**Task requirements**. Nothing but the lines from the one with "SSL 证书—托管时提供" through the end of the listing below should appear in your reply, each copied exactly.

**Records for this exercise**.
▼

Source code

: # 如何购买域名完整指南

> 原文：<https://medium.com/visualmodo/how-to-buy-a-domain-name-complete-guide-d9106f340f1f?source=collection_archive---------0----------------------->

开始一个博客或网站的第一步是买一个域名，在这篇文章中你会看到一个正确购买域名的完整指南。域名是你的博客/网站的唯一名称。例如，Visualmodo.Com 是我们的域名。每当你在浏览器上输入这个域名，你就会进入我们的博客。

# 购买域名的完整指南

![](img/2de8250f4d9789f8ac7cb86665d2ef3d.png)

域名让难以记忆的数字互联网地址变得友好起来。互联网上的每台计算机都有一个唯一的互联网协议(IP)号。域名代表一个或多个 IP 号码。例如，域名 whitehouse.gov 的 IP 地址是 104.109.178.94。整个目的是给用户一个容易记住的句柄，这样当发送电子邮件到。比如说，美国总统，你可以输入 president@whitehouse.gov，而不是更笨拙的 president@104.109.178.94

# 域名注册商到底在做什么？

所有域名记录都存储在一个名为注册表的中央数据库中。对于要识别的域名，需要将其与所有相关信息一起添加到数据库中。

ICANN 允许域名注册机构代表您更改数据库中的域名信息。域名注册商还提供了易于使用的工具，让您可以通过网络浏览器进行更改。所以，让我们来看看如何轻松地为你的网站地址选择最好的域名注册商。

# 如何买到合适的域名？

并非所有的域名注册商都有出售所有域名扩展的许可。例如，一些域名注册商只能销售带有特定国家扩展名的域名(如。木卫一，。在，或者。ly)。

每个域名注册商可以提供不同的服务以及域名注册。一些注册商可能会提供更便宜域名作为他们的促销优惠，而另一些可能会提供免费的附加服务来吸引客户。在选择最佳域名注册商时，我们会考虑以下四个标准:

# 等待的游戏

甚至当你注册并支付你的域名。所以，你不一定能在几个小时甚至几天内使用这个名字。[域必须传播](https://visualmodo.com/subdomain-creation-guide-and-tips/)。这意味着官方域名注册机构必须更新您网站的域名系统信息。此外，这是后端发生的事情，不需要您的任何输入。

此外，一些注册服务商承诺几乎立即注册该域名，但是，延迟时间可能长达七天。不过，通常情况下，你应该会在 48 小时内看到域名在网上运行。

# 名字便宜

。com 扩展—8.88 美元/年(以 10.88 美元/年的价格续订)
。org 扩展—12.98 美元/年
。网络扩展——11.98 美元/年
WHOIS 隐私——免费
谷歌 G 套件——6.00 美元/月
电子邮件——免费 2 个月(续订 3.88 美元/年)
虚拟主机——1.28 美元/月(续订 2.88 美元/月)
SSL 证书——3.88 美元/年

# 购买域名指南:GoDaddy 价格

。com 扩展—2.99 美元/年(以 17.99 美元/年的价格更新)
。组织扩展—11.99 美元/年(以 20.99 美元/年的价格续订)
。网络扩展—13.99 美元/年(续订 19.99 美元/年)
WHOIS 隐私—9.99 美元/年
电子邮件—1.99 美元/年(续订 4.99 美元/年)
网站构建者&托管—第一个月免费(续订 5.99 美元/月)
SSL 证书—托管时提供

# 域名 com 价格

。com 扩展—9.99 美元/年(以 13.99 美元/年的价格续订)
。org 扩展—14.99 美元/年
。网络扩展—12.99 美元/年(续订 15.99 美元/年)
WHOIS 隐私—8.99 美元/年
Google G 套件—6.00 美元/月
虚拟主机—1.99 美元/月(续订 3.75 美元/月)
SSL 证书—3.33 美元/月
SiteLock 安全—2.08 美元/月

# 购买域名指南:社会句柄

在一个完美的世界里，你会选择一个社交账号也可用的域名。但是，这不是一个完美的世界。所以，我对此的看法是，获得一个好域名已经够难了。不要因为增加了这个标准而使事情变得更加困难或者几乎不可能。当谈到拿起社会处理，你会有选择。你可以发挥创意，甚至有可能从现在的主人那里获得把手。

▲

**Response area**.
SSL 证书—托管时提供

# 域名 com 价格

。com 扩展—9.99 美元/年(以 13.99 美元/年的价格续订)
。org 扩展—14.99 美元/年
。网络扩展—12.99 美元/年(续订 15.99 美元/年)
WHOIS 隐私—8.99 美元/年
Google G 套件—6.00 美元/月
虚拟主机—1.99 美元/月(续订 3.75 美元/月)
SSL 证书—3.33 美元/月
SiteLock 安全—2.08 美元/月

# 购买域名指南:社会句柄

在一个完美的世界里，你会选择一个社交账号也可用的域名。但是，这不是一个完美的世界。所以，我对此的看法是，获得一个好域名已经够难了。不要因为增加了这个标准而使事情变得更加困难或者几乎不可能。当谈到拿起社会处理，你会有选择。你可以发挥创意，甚至有可能从现在的主人那里获得把手。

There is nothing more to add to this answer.